Capítulo 2 - Artur

391 8 6
                                    

Dor aqui, dor ali. Foi assim que Artur começou a recobrar a consciência, deitado de boca na terra. Tentou mexer o braço e sentiu a pele ralada arder em contato com a sujeira do chão. Abriu os olhos, piscou e, ainda com medo de se mexer mais, tentou se localizar.        

Pelo que pode entender, estava caído no meio de um círculo de terra batida e marrom escura. Mas, a sua volta, haviam árvores com a copa cheia de folhas verdes que balançavam tranquilamente de acordo com o suave ritmo do vento. 

Aos poucos, a consciência do que tinha acontecido começou a voltar, também. O dia de pesca, o lago, a canoa, a mãe, e ele sendo jogado pelos ares. Teria ficado muito tempo ali? Minutos, horas, dias? Precisava encontrar a mãe, isso sim era mais importante que essas perguntas, concluiu.  E essa conclusão lhe deu forças pra mexer um braço e depois o outro. As dores musculares apareceram, porém não tão intensas quanto ele esperava, o que foi um alívio.
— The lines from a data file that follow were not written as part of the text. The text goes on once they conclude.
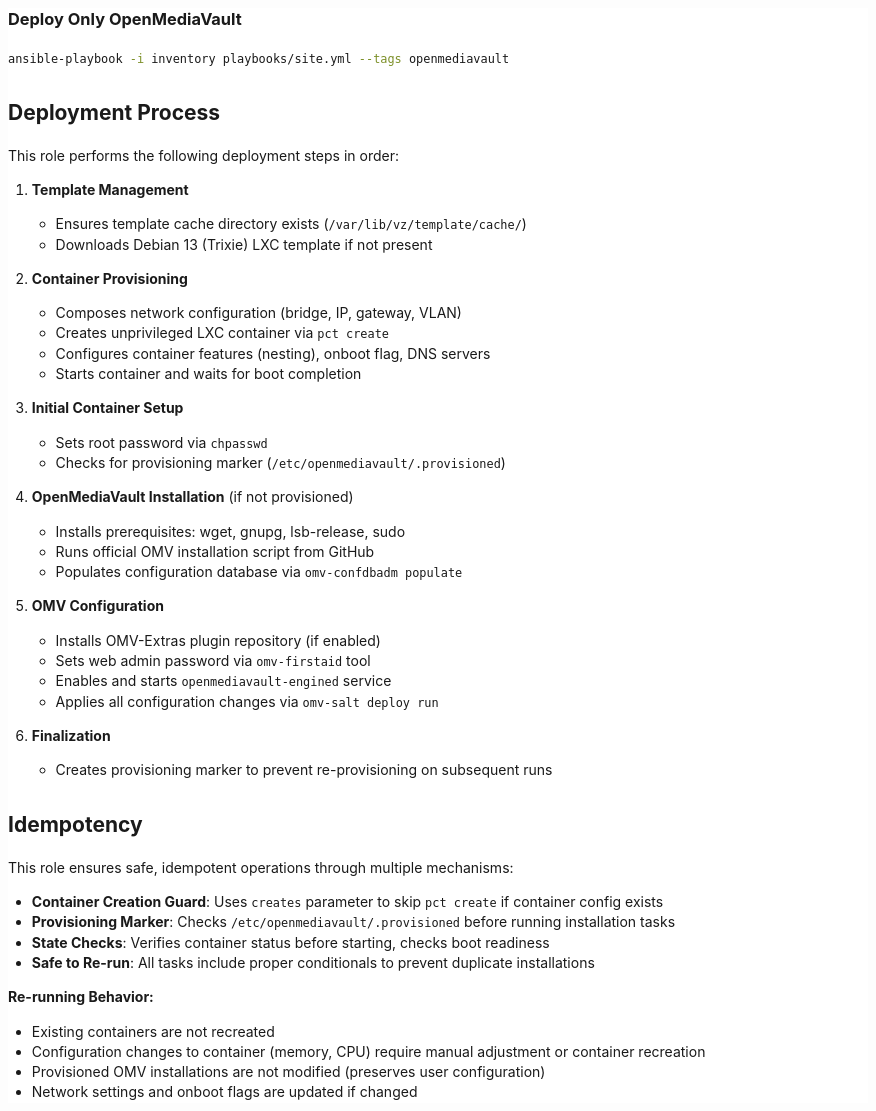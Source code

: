 ### Deploy Only OpenMediaVault

```bash
ansible-playbook -i inventory playbooks/site.yml --tags openmediavault
```

## Deployment Process

This role performs the following deployment steps in order:

1. **Template Management**
   - Ensures template cache directory exists (`/var/lib/vz/template/cache/`)
   - Downloads Debian 13 (Trixie) LXC template if not present

2. **Container Provisioning**
   - Composes network configuration (bridge, IP, gateway, VLAN)
   - Creates unprivileged LXC container via `pct create`
   - Configures container features (nesting), onboot flag, DNS servers
   - Starts container and waits for boot completion

3. **Initial Container Setup**
   - Sets root password via `chpasswd`
   - Checks for provisioning marker (`/etc/openmediavault/.provisioned`)

4. **OpenMediaVault Installation** (if not provisioned)
   - Installs prerequisites: wget, gnupg, lsb-release, sudo
   - Runs official OMV installation script from GitHub
   - Populates configuration database via `omv-confdbadm populate`

5. **OMV Configuration**
   - Installs OMV-Extras plugin repository (if enabled)
   - Sets web admin password via `omv-firstaid` tool
   - Enables and starts `openmediavault-engined` service
   - Applies all configuration changes via `omv-salt deploy run`

6. **Finalization**
   - Creates provisioning marker to prevent re-provisioning on subsequent runs

## Idempotency

This role ensures safe, idempotent operations through multiple mechanisms:

- **Container Creation Guard**: Uses `creates` parameter to skip `pct create` if container config exists
- **Provisioning Marker**: Checks `/etc/openmediavault/.provisioned` before running installation tasks
- **State Checks**: Verifies container status before starting, checks boot readiness
- **Safe to Re-run**: All tasks include proper conditionals to prevent duplicate installations

**Re-running Behavior:**
- Existing containers are not recreated
- Configuration changes to container (memory, CPU) require manual adjustment or container recreation
- Provisioned OMV installations are not modified (preserves user configuration)
- Network settings and onboot flags are updated if changed
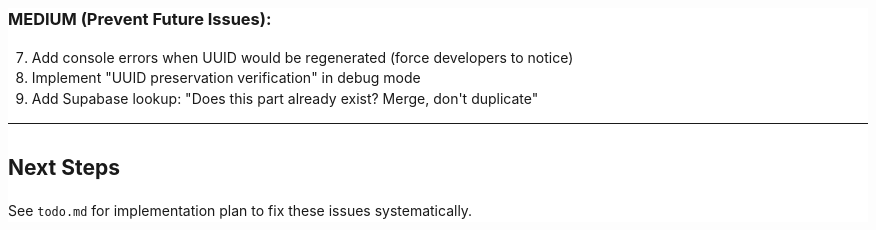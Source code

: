 ### MEDIUM (Prevent Future Issues):
7. Add console errors when UUID would be regenerated (force developers to notice)
8. Implement "UUID preservation verification" in debug mode
9. Add Supabase lookup: "Does this part already exist? Merge, don't duplicate"

---

## Next Steps

See `todo.md` for implementation plan to fix these issues systematically.
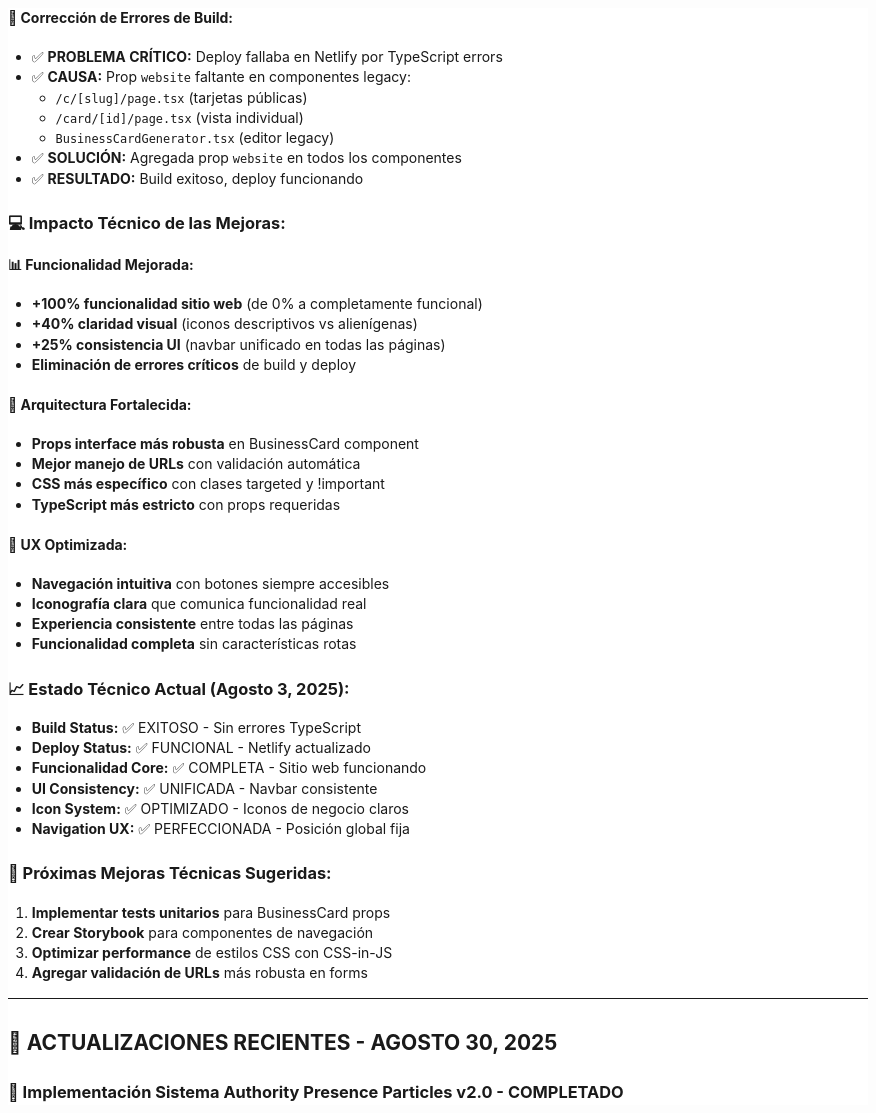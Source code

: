 #### **🚀 Corrección de Errores de Build:**
- ✅ **PROBLEMA CRÍTICO:** Deploy fallaba en Netlify por TypeScript errors
- ✅ **CAUSA:** Prop `website` faltante en componentes legacy:
  - `/c/[slug]/page.tsx` (tarjetas públicas)
  - `/card/[id]/page.tsx` (vista individual)
  - `BusinessCardGenerator.tsx` (editor legacy)
- ✅ **SOLUCIÓN:** Agregada prop `website` en todos los componentes
- ✅ **RESULTADO:** Build exitoso, deploy funcionando

### **💻 Impacto Técnico de las Mejoras:**

#### **📊 Funcionalidad Mejorada:**
- **+100% funcionalidad sitio web** (de 0% a completamente funcional)
- **+40% claridad visual** (iconos descriptivos vs alienígenas)
- **+25% consistencia UI** (navbar unificado en todas las páginas)
- **Eliminación de errores críticos** de build y deploy

#### **🔧 Arquitectura Fortalecida:**
- **Props interface más robusta** en BusinessCard component
- **Mejor manejo de URLs** con validación automática
- **CSS más específico** con clases targeted y !important
- **TypeScript más estricto** con props requeridas

#### **🎯 UX Optimizada:**
- **Navegación intuitiva** con botones siempre accesibles
- **Iconografía clara** que comunica funcionalidad real  
- **Experiencia consistente** entre todas las páginas
- **Funcionalidad completa** sin características rotas

### **📈 Estado Técnico Actual (Agosto 3, 2025):**
- **Build Status:** ✅ EXITOSO - Sin errores TypeScript
- **Deploy Status:** ✅ FUNCIONAL - Netlify actualizado  
- **Funcionalidad Core:** ✅ COMPLETA - Sitio web funcionando
- **UI Consistency:** ✅ UNIFICADA - Navbar consistente
- **Icon System:** ✅ OPTIMIZADO - Iconos de negocio claros
- **Navigation UX:** ✅ PERFECCIONADA - Posición global fija

### **🎯 Próximas Mejoras Técnicas Sugeridas:**
1. **Implementar tests unitarios** para BusinessCard props
2. **Crear Storybook** para componentes de navegación
3. **Optimizar performance** de estilos CSS con CSS-in-JS
4. **Agregar validación de URLs** más robusta en forms

---

## 🌟 **ACTUALIZACIONES RECIENTES - AGOSTO 30, 2025**

### **🚀 Implementación Sistema Authority Presence Particles v2.0 - COMPLETADO**
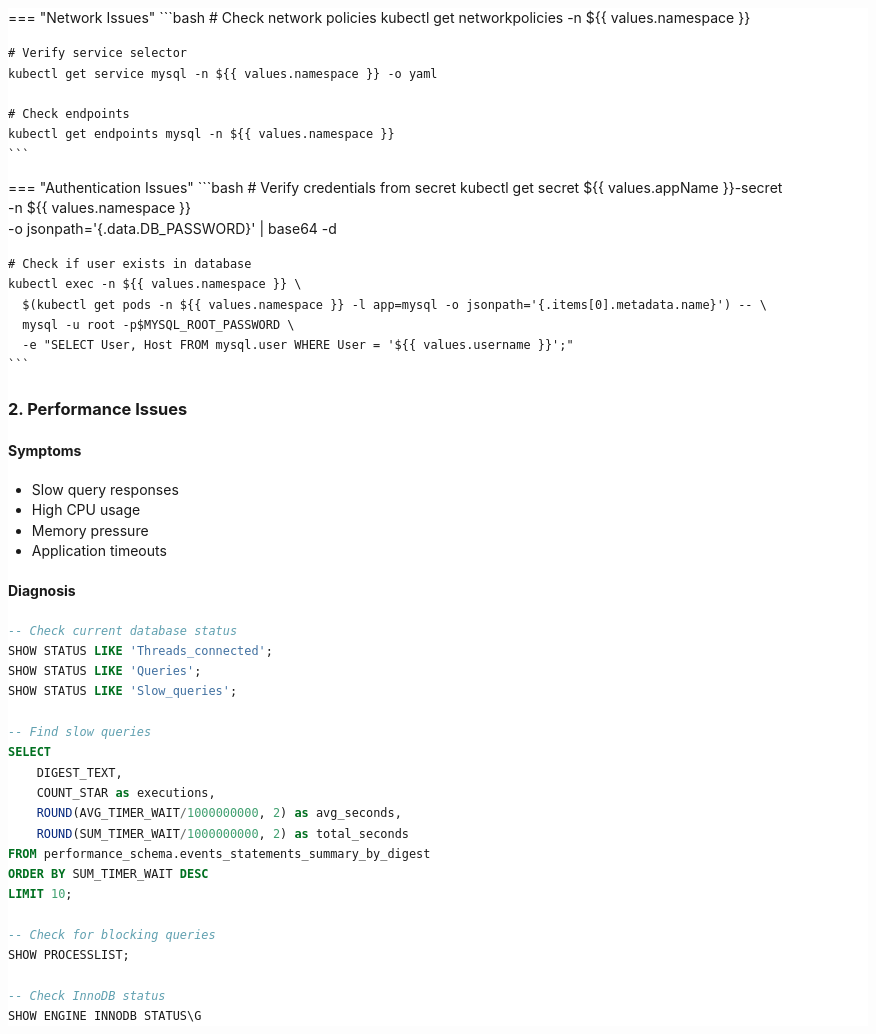 === "Network Issues"
    ```bash
    # Check network policies
    kubectl get networkpolicies -n ${{ values.namespace }}
    
    # Verify service selector
    kubectl get service mysql -n ${{ values.namespace }} -o yaml
    
    # Check endpoints
    kubectl get endpoints mysql -n ${{ values.namespace }}
    ```

=== "Authentication Issues"
    ```bash
    # Verify credentials from secret
    kubectl get secret ${{ values.appName }}-secret \
      -n ${{ values.namespace }} \
      -o jsonpath='{.data.DB_PASSWORD}' | base64 -d
    
    # Check if user exists in database
    kubectl exec -n ${{ values.namespace }} \
      $(kubectl get pods -n ${{ values.namespace }} -l app=mysql -o jsonpath='{.items[0].metadata.name}') -- \
      mysql -u root -p$MYSQL_ROOT_PASSWORD \
      -e "SELECT User, Host FROM mysql.user WHERE User = '${{ values.username }}';"
    ```

### 2. Performance Issues

#### Symptoms
- Slow query responses
- High CPU usage
- Memory pressure
- Application timeouts

#### Diagnosis

```sql
-- Check current database status
SHOW STATUS LIKE 'Threads_connected';
SHOW STATUS LIKE 'Queries';
SHOW STATUS LIKE 'Slow_queries';

-- Find slow queries
SELECT 
    DIGEST_TEXT,
    COUNT_STAR as executions,
    ROUND(AVG_TIMER_WAIT/1000000000, 2) as avg_seconds,
    ROUND(SUM_TIMER_WAIT/1000000000, 2) as total_seconds
FROM performance_schema.events_statements_summary_by_digest 
ORDER BY SUM_TIMER_WAIT DESC 
LIMIT 10;

-- Check for blocking queries
SHOW PROCESSLIST;

-- Check InnoDB status
SHOW ENGINE INNODB STATUS\G
```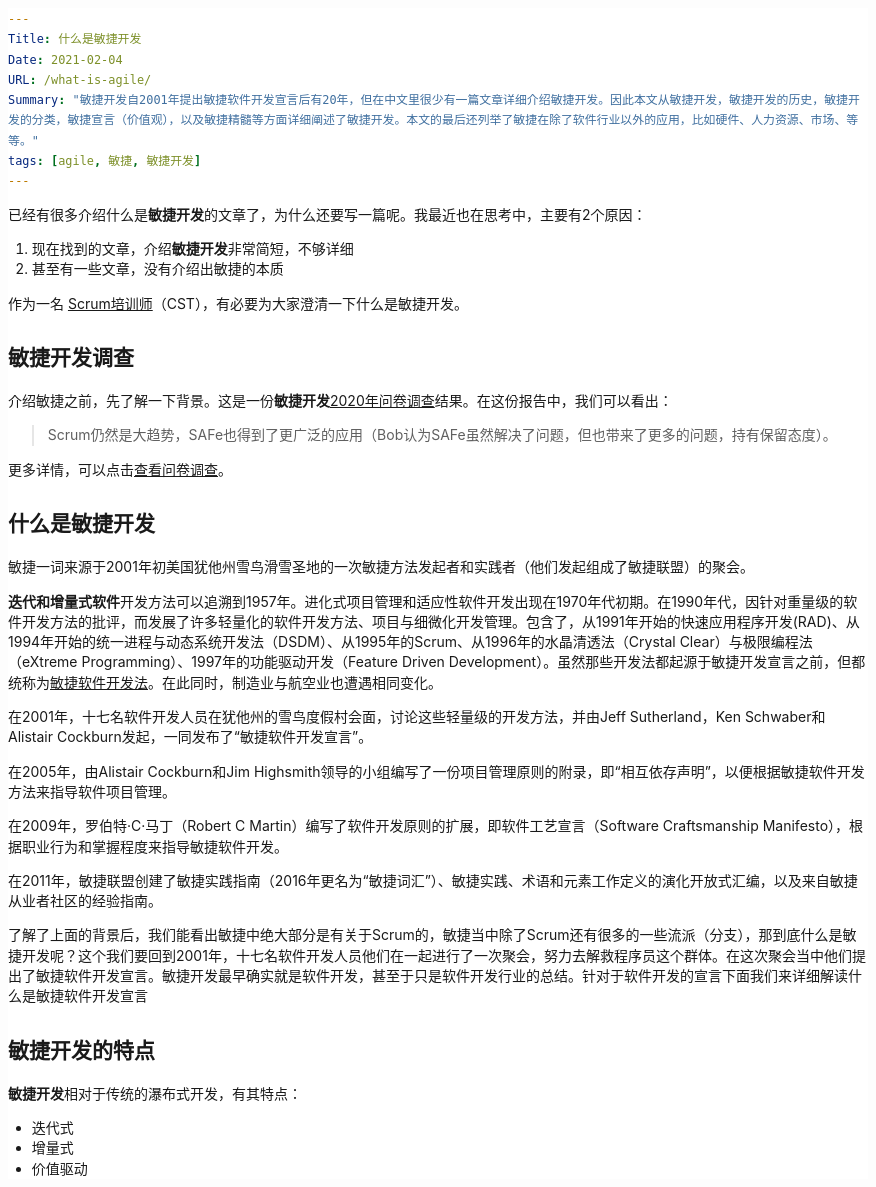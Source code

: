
 ```yaml
---
Title: 什么是敏捷开发
Date: 2021-02-04
URL: /what-is-agile/
Summary: "敏捷开发自2001年提出敏捷软件开发宣言后有20年，但在中文里很少有一篇文章详细介绍敏捷开发。因此本文从敏捷开发，敏捷开发的历史，敏捷开发的分类，敏捷宣言（价值观），以及敏捷精髓等方面详细阐述了敏捷开发。本文的最后还列举了敏捷在除了软件行业以外的应用，比如硬件、人力资源、市场、等等。"
tags: [agile, 敏捷, 敏捷开发]
---
```


已经有很多介绍什么是**敏捷开发**的文章了，为什么还要写一篇呢。我最近也在思考中，主要有2个原因：

1. 现在找到的文章，介绍**敏捷开发**非常简短，不够详细
2. 甚至有一些文章，没有介绍出敏捷的本质

作为一名 [Scrum培训师](/me)（CST），有必要为大家澄清一下什么是敏捷开发。

## 敏捷开发调查

介绍敏捷之前，先了解一下背景。这是一份**敏捷开发**[2020年问卷调查](/state-of-agile-report-14-2020/)结果。在这份报告中，我们可以看出：

> Scrum仍然是大趋势，SAFe也得到了更广泛的应用（Bob认为SAFe虽然解决了问题，但也带来了更多的问题，持有保留态度）。

更多详情，可以点击[查看问卷调查](/state-of-agile-report-14-2020/)。

## 什么是敏捷开发

敏捷一词来源于2001年初美国犹他州雪鸟滑雪圣地的一次敏捷方法发起者和实践者（他们发起组成了敏捷联盟）的聚会。

**迭代和增量式软件**开发方法可以追溯到1957年。进化式项目管理和适应性软件开发出现在1970年代初期。在1990年代，因针对重量级的软件开发方法的批评，而发展了许多轻量化的软件开发方法、项目与细微化开发管理。包含了，从1991年开始的快速应用程序开发(RAD)、从1994年开始的统一进程与动态系统开发法（DSDM）、从1995年的Scrum、从1996年的水晶清透法（Crystal Clear）与极限编程法（eXtreme Programming）、1997年的功能驱动开发（Feature Driven Development）。虽然那些开发法都起源于敏捷开发宣言之前，但都统称为[敏捷软件开发法](https://www.agile123.net)。在此同时，制造业与航空业也遭遇相同变化。

在2001年，十七名软件开发人员在犹他州的雪鸟度假村会面，讨论这些轻量级的开发方法，并由Jeff Sutherland，Ken Schwaber和Alistair Cockburn发起，一同发布了“敏捷软件开发宣言”。

在2005年，由Alistair Cockburn和Jim Highsmith领导的小组编写了一份项目管理原则的附录，即“相互依存声明”，以便根据敏捷软件开发方法来指导软件项目管理。

在2009年，罗伯特·C·马丁（Robert C Martin）编写了软件开发原则的扩展，即软件工艺宣言（Software Craftsmanship Manifesto），根据职业行为和掌握程度来指导敏捷软件开发。

在2011年，敏捷联盟创建了敏捷实践指南（2016年更名为“敏捷词汇”）、敏捷实践、术语和元素工作定义的演化开放式汇编，以及来自敏捷从业者社区的经验指南。

了解了上面的背景后，我们能看出敏捷中绝大部分是有关于Scrum的，敏捷当中除了Scrum还有很多的一些流派（分支），那到底什么是敏捷开发呢？这个我们要回到2001年，十七名软件开发人员他们在一起进行了一次聚会，努力去解救程序员这个群体。在这次聚会当中他们提出了敏捷软件开发宣言。敏捷开发最早确实就是软件开发，甚至于只是软件开发行业的总结。针对于软件开发的宣言下面我们来详细解读什么是敏捷软件开发宣言

## 敏捷开发的特点

**敏捷开发**相对于传统的瀑布式开发，有其特点：

- 迭代式
- 增量式
- 价值驱动
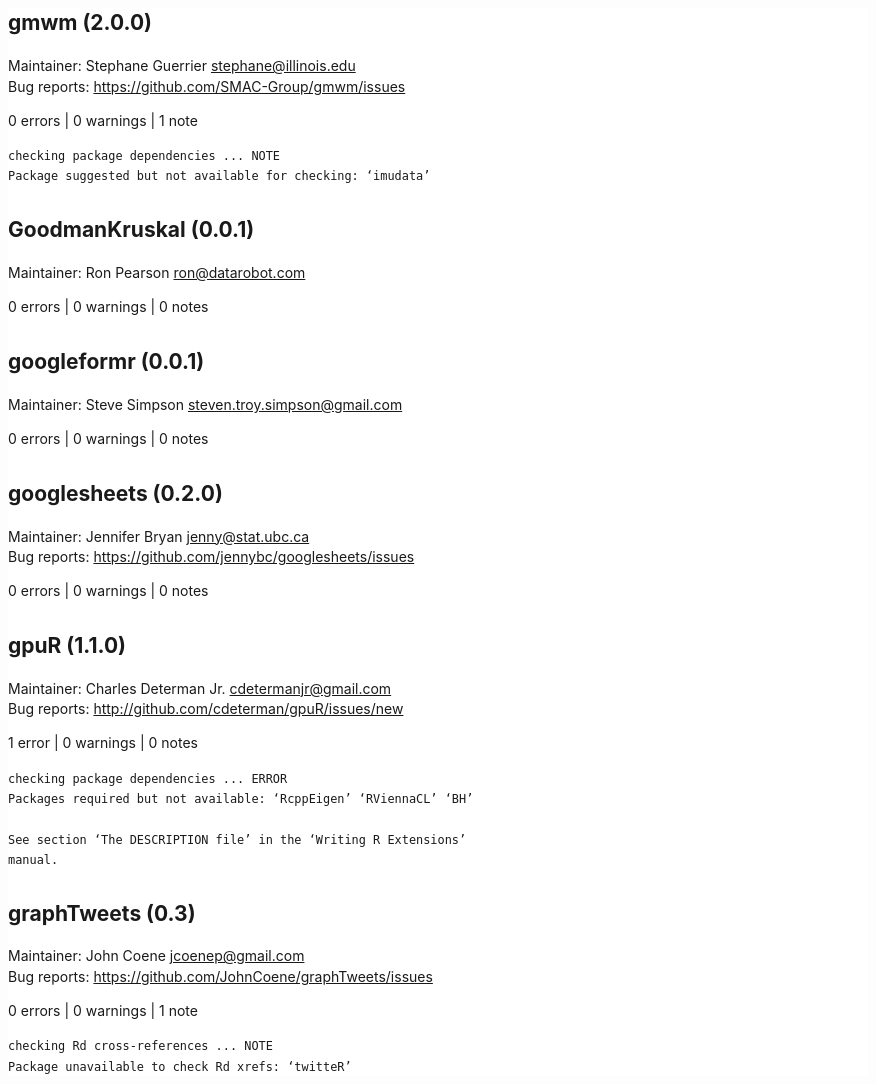 ## gmwm (2.0.0)
Maintainer: Stephane Guerrier <stephane@illinois.edu>  
Bug reports: https://github.com/SMAC-Group/gmwm/issues

0 errors | 0 warnings | 1 note 

```
checking package dependencies ... NOTE
Package suggested but not available for checking: ‘imudata’
```

## GoodmanKruskal (0.0.1)
Maintainer: Ron Pearson <ron@datarobot.com>

0 errors | 0 warnings | 0 notes

## googleformr (0.0.1)
Maintainer: Steve Simpson <steven.troy.simpson@gmail.com>

0 errors | 0 warnings | 0 notes

## googlesheets (0.2.0)
Maintainer: Jennifer Bryan <jenny@stat.ubc.ca>  
Bug reports: https://github.com/jennybc/googlesheets/issues

0 errors | 0 warnings | 0 notes

## gpuR (1.1.0)
Maintainer: Charles Determan Jr. <cdetermanjr@gmail.com>  
Bug reports: http://github.com/cdeterman/gpuR/issues/new

1 error  | 0 warnings | 0 notes

```
checking package dependencies ... ERROR
Packages required but not available: ‘RcppEigen’ ‘RViennaCL’ ‘BH’

See section ‘The DESCRIPTION file’ in the ‘Writing R Extensions’
manual.
```

## graphTweets (0.3)
Maintainer: John Coene <jcoenep@gmail.com>  
Bug reports: https://github.com/JohnCoene/graphTweets/issues

0 errors | 0 warnings | 1 note 

```
checking Rd cross-references ... NOTE
Package unavailable to check Rd xrefs: ‘twitteR’
```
Conseguiu, finalmente, se sentar.

Estava sujo, era óbvio, e podia ver os joelhos e cotovelos ralados, filetes de sangue vermelho se sobressaindo em meio ao marrom da sujeira. Aparentemente não era nada grave e apesar de ter pensado vagamente que os machucados poderiam infeccionar se ele não encontrasse um lugar para se lavar com urgência, Artur se alongou e finalmente ficou de pé.  Não ia conseguir encontrar a mãe ficando ali esperando ser encontrado. 

- Preciso descobrir um caminho. Quão perigoso pode ser se eu arriscar me embrenhar no meio dessa floresta? - falou consigo mesmo. Isso o ajudava a se concentrar melhor quando se sentia muito nervoso.

Andou em círculos, observando o tronco das árvores; por uma ou duas vezes arriscou ir um pouco mais adiante, desviando-se de galhos e pulando por cima de raízes. Inseguro, acabou retornando ao círculo de terra. E foi aí que avistou, entre duas árvores especialmente bojudas, um caminho feito de terra mais clara, que talvez pudesse ser até areia. 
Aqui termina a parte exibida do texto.